Cela paraît difficile à croire, mais depuis mars dernier, Mario Girotti – plus connu sous le nom de Terence Hill – a 70 ans. C'est à dire qu'il est plus âgé que son partenaire Henry Fonda, quand ils tournèrent ensemble « MON NOM EST PERSONNE » ! Ainsi, le ludion au physique de playboy, yeux d’azur et dents blanches, a-t-il aujourd'hui l’âge d’être grand-père.

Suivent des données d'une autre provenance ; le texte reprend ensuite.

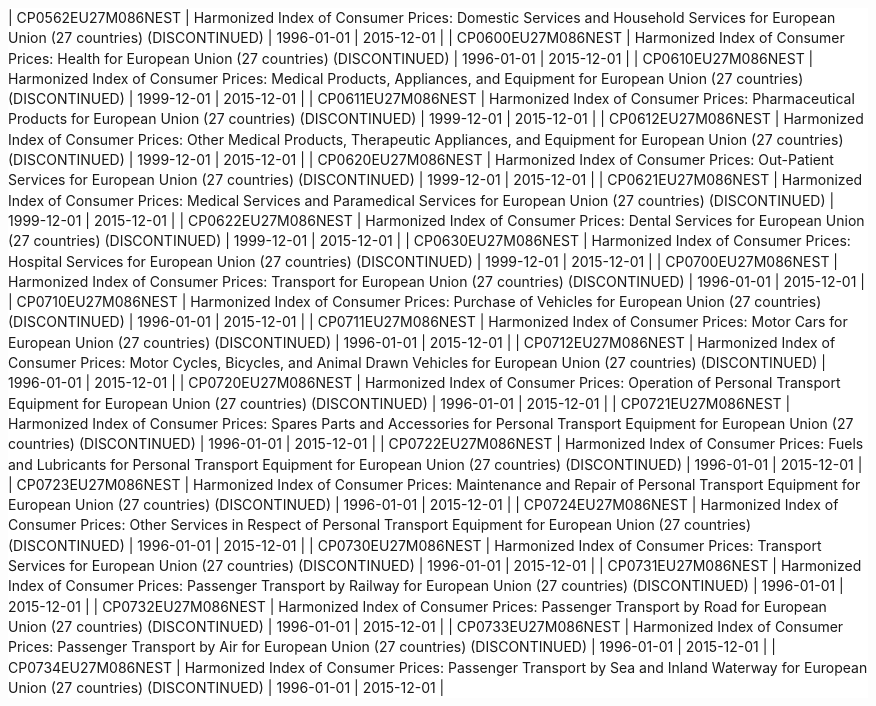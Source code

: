 | CP0562EU27M086NEST | Harmonized Index of Consumer Prices: Domestic Services and Household Services for European Union (27 countries) (DISCONTINUED)                                                               | 1996-01-01          | 2015-12-01        |
| CP0600EU27M086NEST | Harmonized Index of Consumer Prices: Health for European Union (27 countries) (DISCONTINUED)                                                                                                 | 1996-01-01          | 2015-12-01        |
| CP0610EU27M086NEST | Harmonized Index of Consumer Prices: Medical Products, Appliances, and Equipment for European Union (27 countries) (DISCONTINUED)                                                            | 1999-12-01          | 2015-12-01        |
| CP0611EU27M086NEST | Harmonized Index of Consumer Prices: Pharmaceutical Products for European Union (27 countries) (DISCONTINUED)                                                                                | 1999-12-01          | 2015-12-01        |
| CP0612EU27M086NEST | Harmonized Index of Consumer Prices: Other Medical Products, Therapeutic Appliances, and Equipment for European Union (27 countries) (DISCONTINUED)                                          | 1999-12-01          | 2015-12-01        |
| CP0620EU27M086NEST | Harmonized Index of Consumer Prices: Out-Patient Services for European Union (27 countries) (DISCONTINUED)                                                                                   | 1999-12-01          | 2015-12-01        |
| CP0621EU27M086NEST | Harmonized Index of Consumer Prices: Medical Services and Paramedical Services for European Union (27 countries) (DISCONTINUED)                                                              | 1999-12-01          | 2015-12-01        |
| CP0622EU27M086NEST | Harmonized Index of Consumer Prices: Dental Services for European Union (27 countries) (DISCONTINUED)                                                                                        | 1999-12-01          | 2015-12-01        |
| CP0630EU27M086NEST | Harmonized Index of Consumer Prices: Hospital Services for European Union (27 countries) (DISCONTINUED)                                                                                      | 1999-12-01          | 2015-12-01        |
| CP0700EU27M086NEST | Harmonized Index of Consumer Prices: Transport for European Union (27 countries) (DISCONTINUED)                                                                                              | 1996-01-01          | 2015-12-01        |
| CP0710EU27M086NEST | Harmonized Index of Consumer Prices: Purchase of Vehicles for European Union (27 countries) (DISCONTINUED)                                                                                   | 1996-01-01          | 2015-12-01        |
| CP0711EU27M086NEST | Harmonized Index of Consumer Prices: Motor Cars for European Union (27 countries) (DISCONTINUED)                                                                                             | 1996-01-01          | 2015-12-01        |
| CP0712EU27M086NEST | Harmonized Index of Consumer Prices: Motor Cycles, Bicycles, and Animal Drawn Vehicles for European Union (27 countries) (DISCONTINUED)                                                      | 1996-01-01          | 2015-12-01        |
| CP0720EU27M086NEST | Harmonized Index of Consumer Prices: Operation of Personal Transport Equipment for European Union (27 countries) (DISCONTINUED)                                                              | 1996-01-01          | 2015-12-01        |
| CP0721EU27M086NEST | Harmonized Index of Consumer Prices: Spares Parts and Accessories for Personal Transport Equipment for European Union (27 countries) (DISCONTINUED)                                          | 1996-01-01          | 2015-12-01        |
| CP0722EU27M086NEST | Harmonized Index of Consumer Prices: Fuels and Lubricants for Personal Transport Equipment for European Union (27 countries) (DISCONTINUED)                                                  | 1996-01-01          | 2015-12-01        |
| CP0723EU27M086NEST | Harmonized Index of Consumer Prices: Maintenance and Repair of Personal Transport Equipment for European Union (27 countries) (DISCONTINUED)                                                 | 1996-01-01          | 2015-12-01        |
| CP0724EU27M086NEST | Harmonized Index of Consumer Prices: Other Services in Respect of Personal Transport Equipment for European Union (27 countries) (DISCONTINUED)                                              | 1996-01-01          | 2015-12-01        |
| CP0730EU27M086NEST | Harmonized Index of Consumer Prices: Transport Services for European Union (27 countries) (DISCONTINUED)                                                                                     | 1996-01-01          | 2015-12-01        |
| CP0731EU27M086NEST | Harmonized Index of Consumer Prices: Passenger Transport by Railway for European Union (27 countries) (DISCONTINUED)                                                                         | 1996-01-01          | 2015-12-01        |
| CP0732EU27M086NEST | Harmonized Index of Consumer Prices: Passenger Transport by Road for European Union (27 countries) (DISCONTINUED)                                                                            | 1996-01-01          | 2015-12-01        |
| CP0733EU27M086NEST | Harmonized Index of Consumer Prices: Passenger Transport by Air for European Union (27 countries) (DISCONTINUED)                                                                             | 1996-01-01          | 2015-12-01        |
| CP0734EU27M086NEST | Harmonized Index of Consumer Prices: Passenger Transport by Sea and Inland Waterway for European Union (27 countries) (DISCONTINUED)                                                         | 1996-01-01          | 2015-12-01        |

Terence Hill débuta très jeune en Italie, sous la direction de Dino Risi ou Vittorio de Sica, il joua un des soupirants de Claudia Cardinale dans « LE GUÉPARD », mais sa carrière ne semblait aller nulle part, jusqu'à ce qu'il apparaisse en lieutenant de cavalerie dans le western allemand « LE TRÉSOR DES MONTAGNES BLEUES », où figure également Klaus Kinski. Là, un déclic s’est produit, et le bellâtre au sourire benêt, à la gentillesse innée, s’est trouvé une niche. Exit Mario, hello Terence !
Il tourne encore trois ou quatre westerns germaniques, avant de retourner en Italie, pour « RITA NEL WEST », une comédie balourde avec la chanteuse Rita Pavone. Mais Terence Hill se cherche encore, et s’il tourne trois westerns, dans le rôle du chasseur de primes Cat Stevens (sic !) : « DIEU PARDONNE... MOI PAS », « LA COLLINE DES BOTTES » et « LES 4 DE L’AVE MARIA », il en est encore à singer les maniérismes de Clint Eastwood. Bronzé à outrance, cigarillo au bec, yeux plissés, il n’est qu’un pistolero parmi d’autres. Plus joli garçon, mais c'est tout. En 1968, on fait de lui un parfait sosie de Franco Nero, pour « DJANGO, PRÉPARE TON CERCUEIL », où il est quasiment impossible de le différencier de son modèle.
Le salut arrive deux ans plus tard, avec « ON L’APPELLE TRINITA », dans lequel Terence Hill se trouve enfin : dans ce personnage de SDF de l'Ouest, paresseux, faussement simplet, et d’une adresse diabolique avec un revolver, il crève l’écran, et forme un tandem extraordinairement populaire avec l’imposant Bud Spencer, qu'il avait déjà croisé dans les aventures de Cat Stevens. S’ensuivra un « ON CONTINUE À L’APPELER TRINITA », de même facture. Les films sont franchement moyens, mais les deux compères s’y imposent comme les Laurel & Hardy du western, et deviennent des superstars, ensemble ou même séparément.
Dans « EL MAGNIFICO », Hill joue un lord anglais, un « pied-tendre » débarquant dans l'Ouest. Sergio Leone qui haïssait les « TRINITA », engage Terence Hill sur sa production « MON NOM EST PERSONNE », où il confronte les clowneries infantiles de l’ersatz italien, à son modèle U.S., Henry Fonda himself. Mais ce n’est pas exactement le message qui finit par filtrer de ce film charmant. Le vieux pistolero est fatigué et corrompu, et n’hésite pas à tuer, alors que son « fan » italien est drôle, débordant de vie, et préfère ridiculiser son ennemi, en lui plantant un index entre les fesses, comme dans le dernier plan du film. Le succès est colossal ! Leone et Hill tentent de remettre le couvert avec « UN GÉNIE, DEUX ASSOCIÉS… UNE CLOCHE », mais le cœur n’y est déjà plus. Trinita a grillé ses cartouches...
Au début des années 90, Terence Hill, légèrement blanchi et l’œil un peu éteint, a l’idée saugrenue d’incarner… Lucky Luke ! Le temps de quelques films et d’une série TV tournée aux U.S.A., il en donne une interprétation bâtarde, avec un look proche des films de Leone (en plus propre), et un Jolly Jumper parlant en voix « off ». Guère convaincant. C'est même le moins que l’on puisse dire !
En 2009, il signore Girotti n’a pas dételé, puisqu’on annonce un « DOC WEST », qu'il réalise lui-même, un énième retour au Far West.
L’acteur a peut-être tourné énormément de navets, a contribué sans le vouloir à la chute du western européen, en y introduisant le gros comique qui tâche, mais il possède un don qui le rend pratiquement intouchable : celui de la sympathie.